** Opening Data to use block **

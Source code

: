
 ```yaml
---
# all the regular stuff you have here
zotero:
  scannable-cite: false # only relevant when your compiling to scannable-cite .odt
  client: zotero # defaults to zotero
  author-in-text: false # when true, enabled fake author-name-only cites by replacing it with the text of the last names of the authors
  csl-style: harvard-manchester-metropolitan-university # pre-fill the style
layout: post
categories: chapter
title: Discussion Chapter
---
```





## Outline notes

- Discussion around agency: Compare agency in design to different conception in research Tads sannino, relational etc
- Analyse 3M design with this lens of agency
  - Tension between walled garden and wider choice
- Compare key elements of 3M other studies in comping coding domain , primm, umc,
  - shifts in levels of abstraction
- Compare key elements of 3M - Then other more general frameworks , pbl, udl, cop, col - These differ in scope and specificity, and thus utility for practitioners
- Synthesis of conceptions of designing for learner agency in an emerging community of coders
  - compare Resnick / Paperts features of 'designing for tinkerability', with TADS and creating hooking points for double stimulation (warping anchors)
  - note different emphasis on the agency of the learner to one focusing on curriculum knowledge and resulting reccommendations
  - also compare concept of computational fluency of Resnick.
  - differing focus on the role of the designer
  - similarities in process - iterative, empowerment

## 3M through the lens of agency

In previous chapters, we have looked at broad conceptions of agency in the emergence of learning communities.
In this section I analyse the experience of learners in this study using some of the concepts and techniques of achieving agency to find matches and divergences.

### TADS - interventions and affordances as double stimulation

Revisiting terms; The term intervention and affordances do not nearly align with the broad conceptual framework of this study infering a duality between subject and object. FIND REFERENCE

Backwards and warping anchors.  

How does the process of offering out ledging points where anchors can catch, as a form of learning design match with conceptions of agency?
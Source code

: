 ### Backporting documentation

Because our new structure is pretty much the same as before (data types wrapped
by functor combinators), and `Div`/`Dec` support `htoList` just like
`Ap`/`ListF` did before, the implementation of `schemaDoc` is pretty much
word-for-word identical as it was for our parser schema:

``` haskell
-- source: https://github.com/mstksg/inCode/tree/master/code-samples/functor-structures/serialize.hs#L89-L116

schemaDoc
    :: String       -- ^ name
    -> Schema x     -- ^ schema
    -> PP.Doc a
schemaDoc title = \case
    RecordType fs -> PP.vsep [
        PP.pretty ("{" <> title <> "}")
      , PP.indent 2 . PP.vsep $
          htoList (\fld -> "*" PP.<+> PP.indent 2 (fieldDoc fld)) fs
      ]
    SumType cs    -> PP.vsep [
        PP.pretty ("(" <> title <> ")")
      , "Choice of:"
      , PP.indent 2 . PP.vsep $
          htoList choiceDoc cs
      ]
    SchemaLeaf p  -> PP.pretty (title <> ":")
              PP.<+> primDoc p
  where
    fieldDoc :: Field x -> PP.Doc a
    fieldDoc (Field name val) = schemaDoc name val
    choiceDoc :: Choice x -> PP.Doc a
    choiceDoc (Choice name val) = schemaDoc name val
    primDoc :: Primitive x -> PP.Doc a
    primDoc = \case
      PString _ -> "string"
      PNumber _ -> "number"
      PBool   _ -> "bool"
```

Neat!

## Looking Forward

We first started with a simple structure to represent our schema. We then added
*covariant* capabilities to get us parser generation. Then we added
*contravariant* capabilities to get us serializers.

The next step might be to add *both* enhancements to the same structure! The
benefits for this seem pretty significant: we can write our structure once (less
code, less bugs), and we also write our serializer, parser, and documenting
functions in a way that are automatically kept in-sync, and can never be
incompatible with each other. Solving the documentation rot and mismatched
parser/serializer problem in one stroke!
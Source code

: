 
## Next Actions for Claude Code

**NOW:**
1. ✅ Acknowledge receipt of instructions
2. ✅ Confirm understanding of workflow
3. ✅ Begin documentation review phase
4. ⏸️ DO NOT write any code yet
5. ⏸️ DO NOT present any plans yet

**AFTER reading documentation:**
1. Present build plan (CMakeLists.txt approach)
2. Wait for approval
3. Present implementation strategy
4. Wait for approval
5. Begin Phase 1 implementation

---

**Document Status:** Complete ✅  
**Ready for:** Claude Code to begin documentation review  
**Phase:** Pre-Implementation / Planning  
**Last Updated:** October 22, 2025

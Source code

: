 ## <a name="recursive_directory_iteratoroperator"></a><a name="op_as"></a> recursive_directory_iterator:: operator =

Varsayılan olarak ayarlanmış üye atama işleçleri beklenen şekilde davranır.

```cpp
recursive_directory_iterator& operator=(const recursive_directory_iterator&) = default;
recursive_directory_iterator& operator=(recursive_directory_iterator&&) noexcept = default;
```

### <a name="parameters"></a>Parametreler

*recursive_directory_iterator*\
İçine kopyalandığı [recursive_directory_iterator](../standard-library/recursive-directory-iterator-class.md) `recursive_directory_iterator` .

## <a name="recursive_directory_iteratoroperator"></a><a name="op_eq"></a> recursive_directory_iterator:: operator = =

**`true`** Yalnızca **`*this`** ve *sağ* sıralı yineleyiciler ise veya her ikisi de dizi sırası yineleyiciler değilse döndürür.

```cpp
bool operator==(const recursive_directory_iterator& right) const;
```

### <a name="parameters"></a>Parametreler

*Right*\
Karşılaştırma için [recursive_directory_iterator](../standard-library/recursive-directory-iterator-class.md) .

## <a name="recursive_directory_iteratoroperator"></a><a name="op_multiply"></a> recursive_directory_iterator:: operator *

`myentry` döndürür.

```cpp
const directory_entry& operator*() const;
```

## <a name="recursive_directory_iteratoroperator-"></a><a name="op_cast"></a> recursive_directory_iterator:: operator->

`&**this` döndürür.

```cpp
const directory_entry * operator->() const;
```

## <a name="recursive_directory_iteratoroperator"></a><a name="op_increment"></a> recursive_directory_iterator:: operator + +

** Closing Data to use block **

**What the task asks**
Restate word for word the lines from the line containing "Varsayılan olarak ayarlanmış" through the last line of the listing, inclusive, and nothing beyond them.

**Task solution**
Varsayılan olarak ayarlanmış üye atama işleçleri beklenen şekilde davranır.

```cpp
recursive_directory_iterator& operator=(const recursive_directory_iterator&) = default;
recursive_directory_iterator& operator=(recursive_directory_iterator&&) noexcept = default;
```

### <a name="parameters"></a>Parametreler

*recursive_directory_iterator*\
İçine kopyalandığı [recursive_directory_iterator](../standard-library/recursive-directory-iterator-class.md) `recursive_directory_iterator` .

## <a name="recursive_directory_iteratoroperator"></a><a name="op_eq"></a> recursive_directory_iterator:: operator = =

**`true`** Yalnızca **`*this`** ve *sağ* sıralı yineleyiciler ise veya her ikisi de dizi sırası yineleyiciler değilse döndürür.

```cpp
bool operator==(const recursive_directory_iterator& right) const;
```

### <a name="parameters"></a>Parametreler

*Right*\
Karşılaştırma için [recursive_directory_iterator](../standard-library/recursive-directory-iterator-class.md) .

## <a name="recursive_directory_iteratoroperator"></a><a name="op_multiply"></a> recursive_directory_iterator:: operator *

`myentry` döndürür.

```cpp
const directory_entry& operator*() const;
```

## <a name="recursive_directory_iteratoroperator-"></a><a name="op_cast"></a> recursive_directory_iterator:: operator->

`&**this` döndürür.

```cpp
const directory_entry * operator->() const;
```

## <a name="recursive_directory_iteratoroperator"></a><a name="op_increment"></a> recursive_directory_iterator:: operator + +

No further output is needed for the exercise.